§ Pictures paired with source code

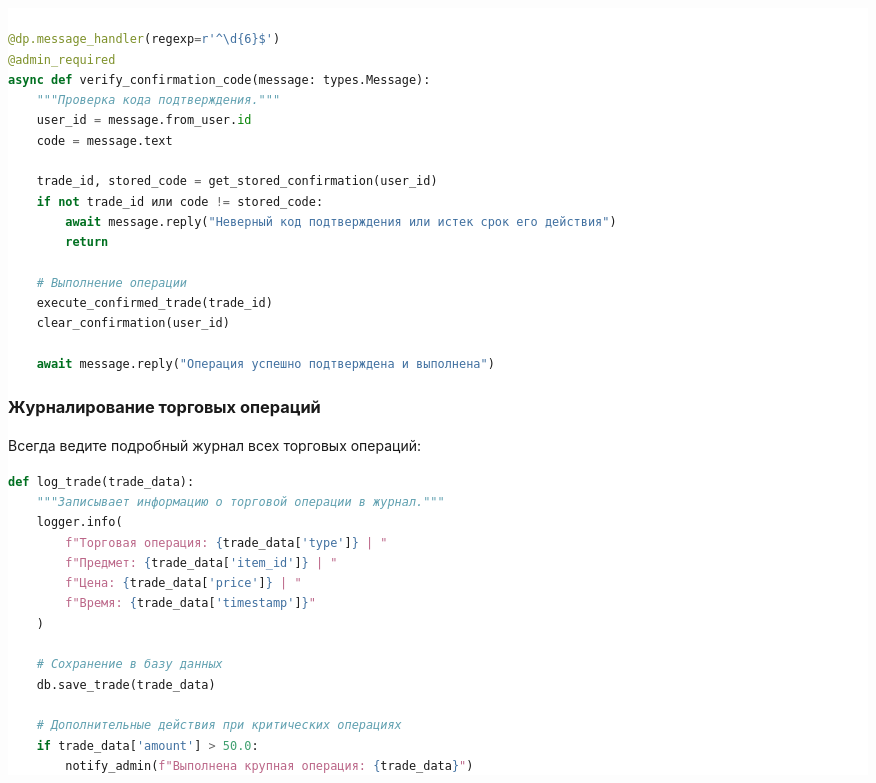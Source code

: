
 ```python

@dp.message_handler(regexp=r'^\d{6}$')
@admin_required
async def verify_confirmation_code(message: types.Message):
    """Проверка кода подтверждения."""
    user_id = message.from_user.id
    code = message.text
    
    trade_id, stored_code = get_stored_confirmation(user_id)
    if not trade_id или code != stored_code:
        await message.reply("Неверный код подтверждения или истек срок его действия")
        return
    
    # Выполнение операции
    execute_confirmed_trade(trade_id)
    clear_confirmation(user_id)
    
    await message.reply("Операция успешно подтверждена и выполнена")
```

### Журналирование торговых операций

Всегда ведите подробный журнал всех торговых операций:

```python
def log_trade(trade_data):
    """Записывает информацию о торговой операции в журнал."""
    logger.info(
        f"Торговая операция: {trade_data['type']} | "
        f"Предмет: {trade_data['item_id']} | "
        f"Цена: {trade_data['price']} | "
        f"Время: {trade_data['timestamp']}"
    )
    
    # Сохранение в базу данных
    db.save_trade(trade_data)
    
    # Дополнительные действия при критических операциях
    if trade_data['amount'] > 50.0:
        notify_admin(f"Выполнена крупная операция: {trade_data}")
```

§ TASK DETAILS
Search the records for the word "reply" and copy out every line that holds it.

§ WRITTEN SOLUTION
        await message.reply("Неверный код подтверждения или истек срок его действия")
    await message.reply("Операция успешно подтверждена и выполнена")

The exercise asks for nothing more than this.